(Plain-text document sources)
Segment Open

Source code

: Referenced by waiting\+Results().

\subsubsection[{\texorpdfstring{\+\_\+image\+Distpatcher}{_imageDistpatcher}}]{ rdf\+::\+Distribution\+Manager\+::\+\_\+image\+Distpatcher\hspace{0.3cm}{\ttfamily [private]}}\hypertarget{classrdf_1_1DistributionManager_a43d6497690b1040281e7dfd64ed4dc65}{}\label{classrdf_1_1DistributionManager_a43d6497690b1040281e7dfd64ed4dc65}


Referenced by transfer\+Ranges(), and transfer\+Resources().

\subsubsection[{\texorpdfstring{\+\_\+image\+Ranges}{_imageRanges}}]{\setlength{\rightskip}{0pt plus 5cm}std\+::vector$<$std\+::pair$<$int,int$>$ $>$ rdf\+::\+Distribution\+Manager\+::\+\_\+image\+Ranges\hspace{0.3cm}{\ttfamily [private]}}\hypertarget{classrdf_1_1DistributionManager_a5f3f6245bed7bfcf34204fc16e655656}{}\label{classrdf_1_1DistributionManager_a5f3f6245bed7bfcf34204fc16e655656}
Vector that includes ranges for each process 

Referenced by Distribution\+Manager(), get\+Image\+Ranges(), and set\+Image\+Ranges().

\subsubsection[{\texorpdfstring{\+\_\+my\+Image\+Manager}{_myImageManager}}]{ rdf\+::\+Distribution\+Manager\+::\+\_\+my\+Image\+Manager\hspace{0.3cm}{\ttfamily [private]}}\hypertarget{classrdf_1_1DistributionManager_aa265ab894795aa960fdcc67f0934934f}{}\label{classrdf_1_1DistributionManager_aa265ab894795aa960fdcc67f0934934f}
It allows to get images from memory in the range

Segment Closed
Segment Open

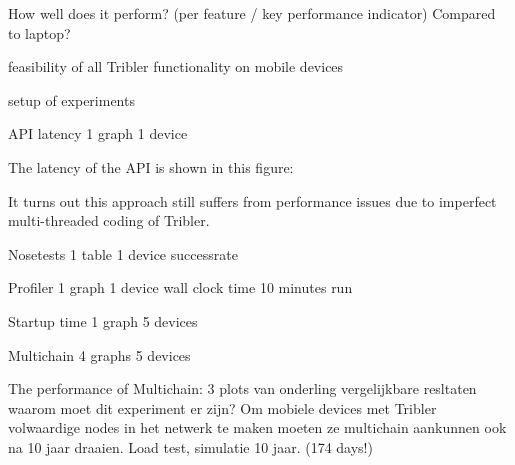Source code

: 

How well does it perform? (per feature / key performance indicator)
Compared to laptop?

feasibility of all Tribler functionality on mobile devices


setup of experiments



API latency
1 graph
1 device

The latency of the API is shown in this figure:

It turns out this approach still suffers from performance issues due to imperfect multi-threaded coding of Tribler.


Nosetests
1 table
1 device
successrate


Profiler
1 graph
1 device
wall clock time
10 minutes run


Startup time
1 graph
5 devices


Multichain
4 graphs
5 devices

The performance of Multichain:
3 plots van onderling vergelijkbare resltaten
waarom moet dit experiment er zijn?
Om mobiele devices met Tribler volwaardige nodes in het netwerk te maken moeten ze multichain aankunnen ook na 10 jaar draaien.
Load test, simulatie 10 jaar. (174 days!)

Segment Closed
Segment Open

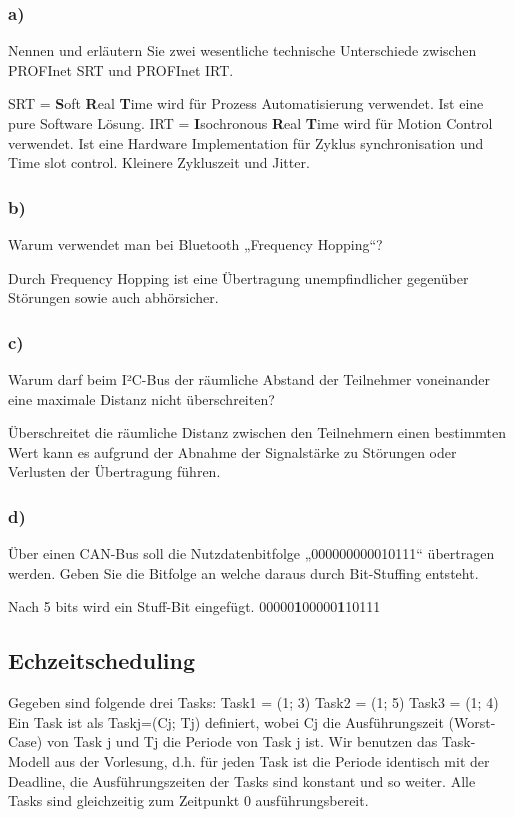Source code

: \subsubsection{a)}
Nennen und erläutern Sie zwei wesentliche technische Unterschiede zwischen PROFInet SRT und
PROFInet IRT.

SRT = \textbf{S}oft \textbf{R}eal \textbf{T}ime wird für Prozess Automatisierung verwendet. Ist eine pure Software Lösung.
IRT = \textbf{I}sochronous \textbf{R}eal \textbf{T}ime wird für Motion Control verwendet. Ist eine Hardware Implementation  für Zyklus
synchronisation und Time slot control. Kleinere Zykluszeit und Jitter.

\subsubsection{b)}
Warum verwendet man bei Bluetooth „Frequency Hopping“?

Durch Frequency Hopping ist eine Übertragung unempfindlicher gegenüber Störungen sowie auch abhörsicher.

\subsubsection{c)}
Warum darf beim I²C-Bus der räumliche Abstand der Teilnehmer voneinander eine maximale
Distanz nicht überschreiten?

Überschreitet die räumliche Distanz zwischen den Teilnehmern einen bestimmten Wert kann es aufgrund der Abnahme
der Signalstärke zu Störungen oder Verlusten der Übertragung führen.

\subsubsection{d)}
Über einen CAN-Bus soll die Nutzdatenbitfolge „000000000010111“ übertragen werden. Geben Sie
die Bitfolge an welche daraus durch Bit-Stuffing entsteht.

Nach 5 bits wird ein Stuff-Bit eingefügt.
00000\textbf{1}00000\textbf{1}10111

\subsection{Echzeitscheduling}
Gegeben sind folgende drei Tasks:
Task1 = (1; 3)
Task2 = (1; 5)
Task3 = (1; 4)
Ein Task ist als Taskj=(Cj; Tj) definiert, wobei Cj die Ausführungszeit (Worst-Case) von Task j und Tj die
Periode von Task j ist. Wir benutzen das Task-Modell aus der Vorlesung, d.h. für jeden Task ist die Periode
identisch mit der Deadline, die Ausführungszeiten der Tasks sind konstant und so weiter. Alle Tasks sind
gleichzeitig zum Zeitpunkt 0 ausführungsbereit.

Segment Closed

Assignment — Wherever the line holding "Nennen und erläutern" falls in the entries above, copy exactly from it through the line holding "gleichzeitig zum Zeitpunkt", inclusive, and add nothing.

Reply to the task —
Nennen und erläutern Sie zwei wesentliche technische Unterschiede zwischen PROFInet SRT und
PROFInet IRT.

SRT = \textbf{S}oft \textbf{R}eal \textbf{T}ime wird für Prozess Automatisierung verwendet. Ist eine pure Software Lösung.
IRT = \textbf{I}sochronous \textbf{R}eal \textbf{T}ime wird für Motion Control verwendet. Ist eine Hardware Implementation  für Zyklus
synchronisation und Time slot control. Kleinere Zykluszeit und Jitter.

\subsubsection{b)}
Warum verwendet man bei Bluetooth „Frequency Hopping“?

Durch Frequency Hopping ist eine Übertragung unempfindlicher gegenüber Störungen sowie auch abhörsicher.

\subsubsection{c)}
Warum darf beim I²C-Bus der räumliche Abstand der Teilnehmer voneinander eine maximale
Distanz nicht überschreiten?

Überschreitet die räumliche Distanz zwischen den Teilnehmern einen bestimmten Wert kann es aufgrund der Abnahme
der Signalstärke zu Störungen oder Verlusten der Übertragung führen.

\subsubsection{d)}
Über einen CAN-Bus soll die Nutzdatenbitfolge „000000000010111“ übertragen werden. Geben Sie
die Bitfolge an welche daraus durch Bit-Stuffing entsteht.

Nach 5 bits wird ein Stuff-Bit eingefügt.
00000\textbf{1}00000\textbf{1}10111

\subsection{Echzeitscheduling}
Gegeben sind folgende drei Tasks:
Task1 = (1; 3)
Task2 = (1; 5)
Task3 = (1; 4)
Ein Task ist als Taskj=(Cj; Tj) definiert, wobei Cj die Ausführungszeit (Worst-Case) von Task j und Tj die
Periode von Task j ist. Wir benutzen das Task-Modell aus der Vorlesung, d.h. für jeden Task ist die Periode
identisch mit der Deadline, die Ausführungszeiten der Tasks sind konstant und so weiter. Alle Tasks sind
gleichzeitig zum Zeitpunkt 0 ausführungsbereit.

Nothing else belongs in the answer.